Sunday, April 19, 2009

A tale of three cities

I was told Melbourne was the ‘liveable city,’ and many people prefer it over Sydney. I was keen to make my own opinion, so visited with my parents over the Easter weekend.

Our hotel was situated very near the river and the southbank, which is an area I’d been advised to explore, so after dumping our luggage we headed there. Coming from Sydney and its massive harbour areas, and having lived in London with the Thames southbank, I have to say I was expecting something a little bigger. Quaint is perhaps a word that would spring to mind. And a bit of ‘Oh, is this it?’
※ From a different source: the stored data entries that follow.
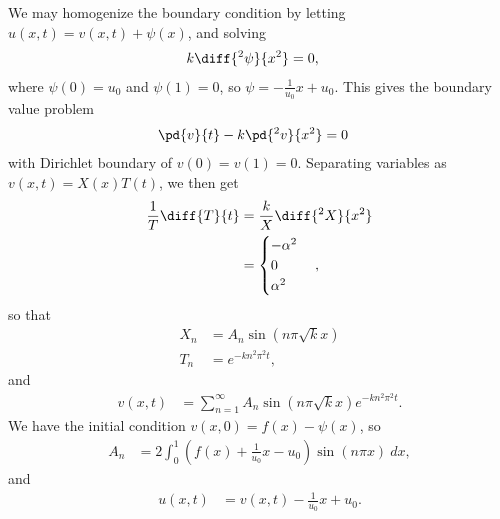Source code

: \documentclass[10pt]{mypackage}
\begin{document}
\begin{solution}[12.6, Problem 2]
  We may homogenize the boundary condition by letting $u\left( x,t \right) = v\left( x,t \right) + \psi(x)$, and solving
  \begin{align*}
    k\diff{^2\psi}{x^2} &= 0,
  \end{align*}
  where $\psi(0) = u_0$ and $\psi(1) = 0$, so $\psi = -\frac{1}{u_0}x + u_0$. This gives the boundary value problem
  \begin{align*}
    \pd{v}{t} - k\pd{^2v}{x^2} &= 0
  \end{align*}
  with Dirichlet boundary of $v(0) = v(1) = 0$. Separating variables as $v\left( x,t \right) = X(x)T(t)$, we then get
  \begin{align*}
    \frac{1}{T}\diff{T}{t} &= \frac{k}{X}\diff{^2X}{x^2}\\
                           &= \begin{cases}
                             -\alpha^2\\
                             0\\
                             \alpha^2
                           \end{cases},
  \end{align*}
  so that
  \begin{align*}
    X_n &= A_n\sin\left( n\pi\sqrt{k}x \right)\\
    T_n &= e^{-kn^2\pi^2 t},
  \end{align*}
  and
  \begin{align*}
    v\left( x,t \right) &= \sum_{n=1}^{\infty}A_n\sin\left( n\pi\sqrt{k}x \right)e^{-kn^2\pi^2 t}.
  \end{align*}
  We have the initial condition $v\left( x,0 \right) = f(x)-\psi(x)$, so
  \begin{align*}
    A_n &= 2 \int_{0}^{1} \left( f(x)+\frac{1}{u_0}x-u_0 \right)\sin\left( n\pi x \right)\:dx,
  \end{align*}
  and
  \begin{align*}
    u\left( x,t \right) &= v\left( x,t \right)-\frac{1}{u_0}x + u_0.
  \end{align*}
\end{solution}
\end{document}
Surprise number two was when we sought out Federation Square, the main events square in the city. Once again, with images of Trafalgar Square and Martin Place as my benchmark I was surprised. This time it was for the lack of the traditional. I would be pushed to call it a square; more an irregular quadrilateral, with its modern walls of jerky angles, mixtures of glass and stone, and a sloping floor. But good on them. For once the Australians hadn’t tried to copy a part of Europe, but had instead come up with something unique and totally their own. I actually became quite fond of it.


Somewhere they did imitate Europe was with their new London eye style observation wheel in the docklands: the southern star. Alas, it is a stationary wheel. A month after it opened at the start of 2009 it was closed due to ‘structural defects’, including buckling and cracks. The rumours were that the 40 degree temperatures melted the metal, but according to wikipedia it was an engineering mistake, not the sun. Ooops. That’s a bit embarrassing for the engineers.
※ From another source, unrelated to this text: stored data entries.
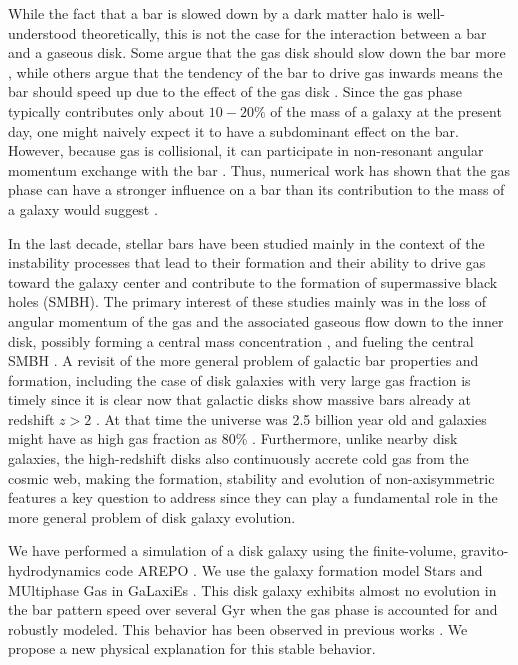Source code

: \documentclass[twocolumn,linenumbers,trackchanges]{aastex631}
\newcommand{\AREPO}{\textsc{AREPO}}
\newcommand{\SMUGGLE}{SMUGGLE}
\begin{document}
While the fact that a bar is slowed down by a dark matter halo is
well-understood theoretically, this is not the case for the interaction between
a bar and a gaseous disk. Some argue that the gas disk should slow down the bar
more \citep{2003MNRAS.341.1179A}, while others argue that the tendency of the
bar to drive gas inwards means the bar should speed up due to the effect of the
gas disk \citep{2013MNRAS.429.1949A, 2014MNRAS.438L..81A}. Since the gas phase
typically contributes only about $10-20\%$ of the mass of a galaxy at the
present day, one might naively expect it to have a subdominant effect on the
bar. However, because gas is collisional, it can participate in non-resonant
angular momentum exchange with the bar \citep{2011MNRAS.415.1027H}. Thus,
numerical work has shown that the gas phase can have a stronger influence on a
bar than its contribution to the mass of a galaxy would suggest
\citep[e.g.,][]{2010ApJ...719.1470V, 2013MNRAS.429.1949A}.


In the last decade, stellar bars have been studied mainly in the context of the
instability processes that lead to their formation and their ability to drive
gas toward the galaxy center and contribute to the formation of supermassive
black holes (SMBH). The primary interest of these studies mainly was in the loss
of angular momentum of the gas and the associated  gaseous flow down to the
inner disk, possibly forming a central mass concentration
\citep{2010ApJ...719.1470V}, and fueling the central SMBH
\citep[e.g.][]{1989Natur.338...45S, 1990Natur.345..679S}. A revisit of the more
general problem of galactic bar properties and formation, including the case of
disk galaxies with very large gas fraction is timely since it is clear now that
galactic disks show massive bars already at redshift $z>2$
\citep{2022arXiv221008658G}. At that time the universe was 2.5 billion year old
and galaxies might have as high gas fraction as 80\% \citep{2020ARAA..58..157T}.
Furthermore, unlike nearby disk galaxies, the high-redshift disks also
continuously accrete cold gas from the cosmic web, making the formation,
stability and evolution of non-axisymmetric features a key question to address
since they can play a fundamental role in the more general problem of disk
galaxy evolution.



We have performed a simulation of a disk galaxy using the finite-volume,
gravito-hydrodynamics code \AREPO{} \citep{2010MNRAS.401..791S}. We use the
galaxy formation model Stars and MUltiphase Gas in GaLaxiEs
\citep[\SMUGGLE{};][]{2019MNRAS.489.4233M}. This disk galaxy exhibits almost no
evolution in the bar pattern speed over several Gyr when the gas phase is
accounted for and robustly modeled. This behavior has been observed in
previous works \citep{1993AA...268...65F, 2007ApJ...666..189B,
2009ApJ...707..218V, 2010ApJ...719.1470V, 2014MNRAS.438L..81A}. We propose a new
physical explanation for this stable behavior.
\end{document}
I’m afraid that, overall, Sydney and London still win by far. Sydney’s main market in china town is far more central than Melbourne’s Queen Victoria Markets. The Opera House and Harbour Bridge take a lot to beat, and what we saw of Melbourne’s botanical gardens didn’t outdo Sydney’s.

And London’s London…with its massive history, great museums, beautiful parks, and amazing landmarks. It would take something stunning to eclipse my capital.
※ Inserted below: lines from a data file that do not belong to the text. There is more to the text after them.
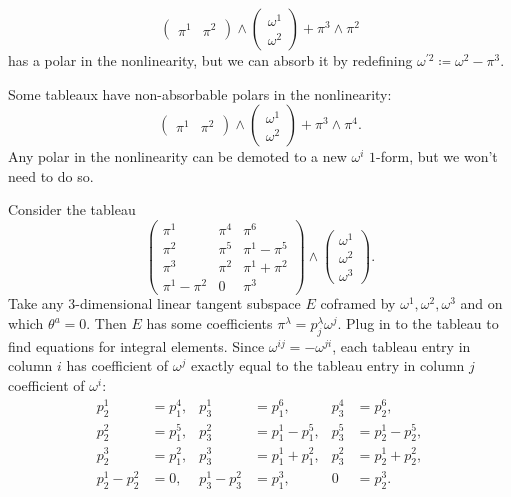 \begin{example}
    \[\left(\begin{array}{cc}
        \boxed{\pi^1} & \boxed{\pi^2}     
    \end{array}\right)\wedge 
    \left(\begin{array}{c}
        \omega^1\\
        \omega^2
    \end{array}\right)+\boxed{\pi^3}\wedge\pi^2
    \]
    has a polar in the nonlinearity, but we can absorb it by redefining $\omega^{\prime 2}\coloneqq \omega^2-\pi^3$.

    Some tableaux have non-absorbable polars in the nonlinearity:
    \[\left(\begin{array}{cc}
        \boxed{\pi^1} & \boxed{\pi^2}     
    \end{array}\right)\wedge 
    \left(\begin{array}{c}
        \omega^1\\
        \omega^2
    \end{array}\right)+\boxed{\pi^3}\wedge\boxed{\pi^4}.
    \]
    Any polar in the nonlinearity can be demoted to a new $\omega^i$ $1$-form, but we won't need to do so.
\end{example}


\begin{example}
    Consider the tableau 
    \[\left(\begin{array}{ccc}
        \boxed{\pi^1} & \boxed{\pi^4} & \boxed{\pi^6} \\
        \boxed{\pi^2} & \boxed{\pi^5} & \pi^1-\pi^5\\
        \boxed{\pi^3} & \pi^2 & \pi^1+\pi^2\\
        \pi^1-\pi^2 & 0 & \pi^3
    \end{array}\right)\wedge 
    \left(\begin{array}{c}
        \omega^1\\
        \omega^2\\
        \omega^3
    \end{array}\right).
    \]
    Take any $3$-dimensional linear tangent subspace $E$ coframed by $\omega^1,\omega^2,\omega^3$ and on which $\theta^a=0$. Then $E$ has some coefficients $\pi^\lambda=p^\lambda_j\omega^j$. Plug in to the tableau to find equations for integral elements. Since $\omega^{ij}=-\omega^{ji}$, each tableau entry in column $i$ has coefficient of $\omega^j$ exactly equal to the tableau entry in column $j$ coefficient of $\omega^i$:
    \begin{align}
        p^1_2 &= p^4_1, & p^1_3&=p^6_1, & p^4_3&=p^6_2,\\
        p^2_2 &= p^5_1, & p^2_3&=p^1_1-p^5_1, & p^5_3&=p^1_2-p^5_2,\\
        p^3_2&=p^2_1, & p^3_3&=p^1_1+p^2_1, & p^2_3&=p^1_2+p^2_2,\\
        p^1_2-p^2_2&=0, & p^1_3-p^2_3&=p^3_1, & 0&=p^3_2.
    \end{align}
\end{example}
However, in three days I developed a certain affection for Melbourne, so in three weeks or three months who knows what would happen. It’s still being developed, and the population is still growing, so I’d like to see it in a few years time. The shopping is really good and offers variety, with enticing side streets and alleys to explore, and the cafes are plentiful with lots of character. And of course they have a beautiful casino…




Saturday, April 4, 2009

Bizzare

I’m starting to feel like the world is falling apart. Honestly, things just aren’t doing/ being what they’re supposed to be anymore.

Firstly we have freak weather. Masses of snow in England, masses of rain and masses of fire in Australia.

Next we have the financial crisis. Loss of jobs, loss of money, loss of things making sense. It starts to feel crazy when I’m told Woolworths will no longer be seen on UK high streets, and people in America leave their houses and post front door keys though the letterbox because it’s simply cheaper that way.


These things are all fairly major though, and have no real direct impact on me. This week, however, crazy land caught up with Esther Stewart of 1 Wigram Road.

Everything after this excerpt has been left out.